If you want each pixel to have its own level (intercept) and slope, then fit interaction terms:
> mFree = lm(Month~t*cell-1,data=d)
This model has lots of coefficients:
> mFree Call: lm(formula = Month ~ t * cell - 1, data = d) Coefficients: t cellC0001 cellC0002 cellC0003 cellC0004 cellC0005 -0.465330 5.050874 -2.575418 2.620339 7.004403 0.724158 [etc]
those are the overall slope (t) and the individual intercepts. Then...
t:cellC0002 t:cellC0003 t:cellC0004 t:cellC0005 t:cellC0006 2.537196 0.939251 0.148562 1.494329 2.388834
Those are the gradients (slopes) for each cell's fit. There's not one for cellC0001 because (I think) it has the t coefficient slope and all the other are relative to it. Anyway, you can again predict with cell values and t=8 and get a prediction over the raster.
The only difference between that model and 150 independent models is (I think) that the one model assumes the variance is the same across all pixels, but the 150 models will have 150 separate variances.
But all this independence is probably clearly untrue when you plot your data - there's likely to be correlations in space and time, so you need a method that considers both in order to use the correlations to your advantage. The first thing you should probably investigate is space-time kriging. I would only use these independent models to compare with a method like kriging in order to show the improvements made and the mistakes that not considering spatial and temporal correlation can bring.

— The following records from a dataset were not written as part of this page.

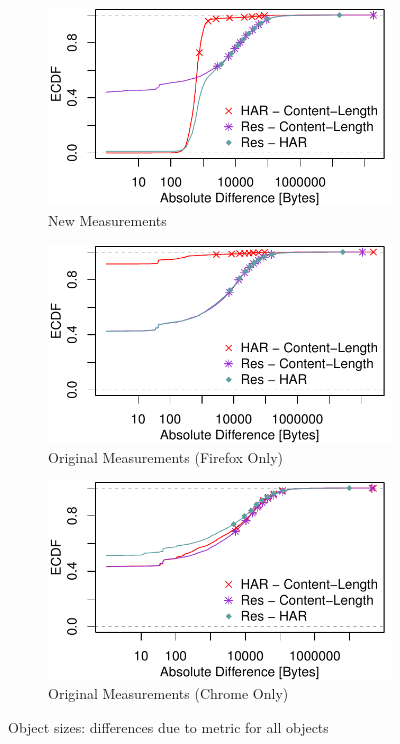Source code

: \begin{figure}
		\centering
\begin{subfigure}{\linewidth}
		\includegraphics[width=\linewidth]{New_Plots/ecdf_diff_objectsizes.pdf}
	\caption{New Measurements}
	\label{fig:new_absolute_byte_index}
\end{subfigure}\par\medskip
 \begin{subfigure}{\linewidth}
		\centering
		\includegraphics[width=\linewidth]{Firefox Plots/ecdf_diff_objectsizes.pdf}
	\caption{Original Measurements (Firefox Only)}
	\label{fig:orig_absolute_byte_index}
\end{subfigure}
 \begin{subfigure}{\linewidth}
		\includegraphics[width=\linewidth]{Chrome_Plots/ecdf_diff_objectsizes.pdf}
	\caption{Original Measurements (Chrome Only)}
	\label{fig:orig_chrome_absolute_byte_index}
\end{subfigure}
\caption{Object sizes: differences due to metric for all objects}
	\label{fig:absolute_byte_index}
\end{figure}


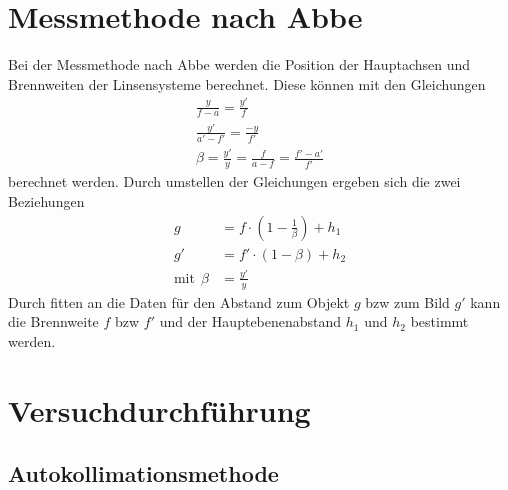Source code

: \documentclass[11pt, a4paper]{article}
\begin{document}
    \section{Messmethode nach Abbe}
    Bei der Messmethode nach Abbe werden die Position der Hauptachsen und Brennweiten der Linsensysteme berechnet. Diese können mit den Gleichungen
    \begin{align}
        \frac{y}{f-a} = \frac{y'}{f} \\
        \frac{y'}{a'-f'} = \frac{-y}{f'} \\
        \beta = \frac{y'}{y} = \frac{f}{a-f} = \frac{f'-a'}{f'}
    \end{align}
    berechnet werden. Durch umstellen der Gleichungen ergeben sich die zwei Beziehungen
    \begin{align}
        g &= f \cdot \left(1 - \frac{1}{\beta}\right) + h_1 \label{eq:dicke1} \\
        g' &= f' \cdot (1 - \beta) + h_2 \label{eq:dicke2} \\
        \text{mit} \ \ \beta &= \frac{y'}{y}
    \end{align}
    Durch fitten an die Daten für den Abstand zum Objekt $g$ bzw zum Bild $g'$ kann die Brennweite $f$ bzw $f'$ und der Hauptebenenabstand $h_1$ und $h_2$ bestimmt werden.

    \section{Versuchdurchführung}

    \subsection{Autokollimationsmethode} %
\end{document}
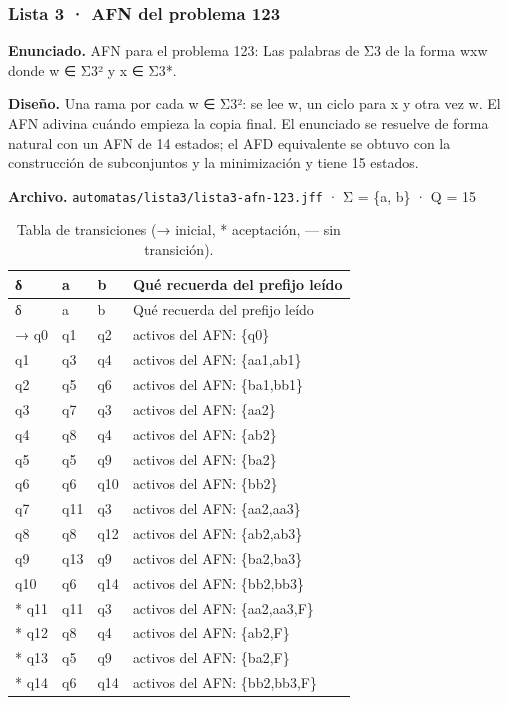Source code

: 
\hypertarget{lista-3-afn-del-problema-123}{%
\subsubsection{Lista 3 · AFN del problema 123}\label{lista-3-afn-del-problema-123}}

\textbf{Enunciado.} AFN para el problema 123: Las palabras de Σ3 de la forma wxw donde w ∈ Σ3² y x ∈ Σ3*.

\textbf{Diseño.} Una rama por cada w ∈ Σ3²: se lee w, un ciclo para x y otra vez w. El AFN adivina cuándo empieza la copia final. El enunciado se resuelve de forma natural con un AFN de 14 estados; el AFD equivalente se obtuvo con la construcción de subconjuntos y la minimización y tiene 15 estados.

\textbf{Archivo.} \texttt{automatas/lista3/lista3-afn-123.jff} · Σ = \{a, b\} · \textbar Q\textbar{} = 15

\begin{longtable}[]{@{}llll@{}}
\caption{Tabla de transiciones (→ inicial, * aceptación, --- sin transición).}\tabularnewline
\toprule\noalign{}
δ & a & b & Qué recuerda del prefijo leído \\
\midrule\noalign{}
\endfirsthead
\toprule\noalign{}
δ & a & b & Qué recuerda del prefijo leído \\
\midrule\noalign{}
\endhead
\bottomrule\noalign{}
\endlastfoot
→ q0 & q1 & q2 & activos del AFN: \{q0\} \\
q1 & q3 & q4 & activos del AFN: \{aa1,ab1\} \\
q2 & q5 & q6 & activos del AFN: \{ba1,bb1\} \\
q3 & q7 & q3 & activos del AFN: \{aa2\} \\
q4 & q8 & q4 & activos del AFN: \{ab2\} \\
q5 & q5 & q9 & activos del AFN: \{ba2\} \\
q6 & q6 & q10 & activos del AFN: \{bb2\} \\
q7 & q11 & q3 & activos del AFN: \{aa2,aa3\} \\
q8 & q8 & q12 & activos del AFN: \{ab2,ab3\} \\
q9 & q13 & q9 & activos del AFN: \{ba2,ba3\} \\
q10 & q6 & q14 & activos del AFN: \{bb2,bb3\} \\
* q11 & q11 & q3 & activos del AFN: \{aa2,aa3,F\} \\
* q12 & q8 & q4 & activos del AFN: \{ab2,F\} \\
* q13 & q5 & q9 & activos del AFN: \{ba2,F\} \\
* q14 & q6 & q14 & activos del AFN: \{bb2,bb3,F\} \\
\end{longtable}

DFin your second block of code? Your first model predicts Month6 as a linear combination of the other months, so there's no way it can predict Month8 - the model is actually independent of the ordering of the months. It looks like you are trying to do that in your second model, ie fit Month as a linear function of time from 1 to 6 for each pixel? That would be 150 different linear models?